### Assigned task
Scan the data below. Pull out each line where "parameterfremstillingen" occurs.

### Records supplied

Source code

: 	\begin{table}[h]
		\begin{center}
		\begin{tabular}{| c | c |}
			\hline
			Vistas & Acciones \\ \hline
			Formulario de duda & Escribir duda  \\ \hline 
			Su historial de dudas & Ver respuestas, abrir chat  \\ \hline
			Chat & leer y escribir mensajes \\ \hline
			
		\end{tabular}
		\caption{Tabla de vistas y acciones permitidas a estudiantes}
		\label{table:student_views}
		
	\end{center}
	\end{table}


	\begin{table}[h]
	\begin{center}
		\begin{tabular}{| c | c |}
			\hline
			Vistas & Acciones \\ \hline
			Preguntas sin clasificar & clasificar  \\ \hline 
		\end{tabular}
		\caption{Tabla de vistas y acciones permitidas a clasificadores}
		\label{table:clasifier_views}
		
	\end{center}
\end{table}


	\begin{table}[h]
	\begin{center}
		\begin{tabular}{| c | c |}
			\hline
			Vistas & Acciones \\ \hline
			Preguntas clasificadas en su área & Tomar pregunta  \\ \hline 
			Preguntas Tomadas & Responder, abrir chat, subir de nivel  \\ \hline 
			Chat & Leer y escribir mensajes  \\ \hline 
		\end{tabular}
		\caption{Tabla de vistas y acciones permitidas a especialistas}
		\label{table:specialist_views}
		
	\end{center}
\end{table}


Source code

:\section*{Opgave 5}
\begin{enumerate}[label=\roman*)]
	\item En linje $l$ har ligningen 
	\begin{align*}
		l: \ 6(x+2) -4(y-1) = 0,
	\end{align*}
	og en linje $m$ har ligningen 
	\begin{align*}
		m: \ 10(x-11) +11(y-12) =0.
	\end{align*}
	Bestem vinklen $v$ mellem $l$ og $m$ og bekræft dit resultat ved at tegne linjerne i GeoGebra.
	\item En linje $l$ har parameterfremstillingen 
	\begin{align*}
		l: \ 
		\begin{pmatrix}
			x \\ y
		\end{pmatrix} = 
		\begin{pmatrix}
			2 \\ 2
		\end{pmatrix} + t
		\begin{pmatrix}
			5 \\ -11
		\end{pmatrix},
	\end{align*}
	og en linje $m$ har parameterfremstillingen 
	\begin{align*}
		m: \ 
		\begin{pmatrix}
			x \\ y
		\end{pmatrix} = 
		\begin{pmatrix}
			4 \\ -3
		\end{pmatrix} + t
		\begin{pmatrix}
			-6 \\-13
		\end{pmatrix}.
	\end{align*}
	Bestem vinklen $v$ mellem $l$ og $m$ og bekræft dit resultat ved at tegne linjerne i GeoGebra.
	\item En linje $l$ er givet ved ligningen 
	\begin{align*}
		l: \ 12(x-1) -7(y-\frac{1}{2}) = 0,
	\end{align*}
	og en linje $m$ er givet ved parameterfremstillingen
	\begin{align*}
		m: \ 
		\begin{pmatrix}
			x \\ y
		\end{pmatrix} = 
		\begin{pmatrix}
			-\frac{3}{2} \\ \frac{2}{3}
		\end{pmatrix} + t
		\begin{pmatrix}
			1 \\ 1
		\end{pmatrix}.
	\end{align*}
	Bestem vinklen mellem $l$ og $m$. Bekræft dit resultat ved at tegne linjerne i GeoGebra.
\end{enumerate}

### Written answer
	\item En linje $l$ har parameterfremstillingen 
	og en linje $m$ har parameterfremstillingen 
	og en linje $m$ er givet ved parameterfremstillingen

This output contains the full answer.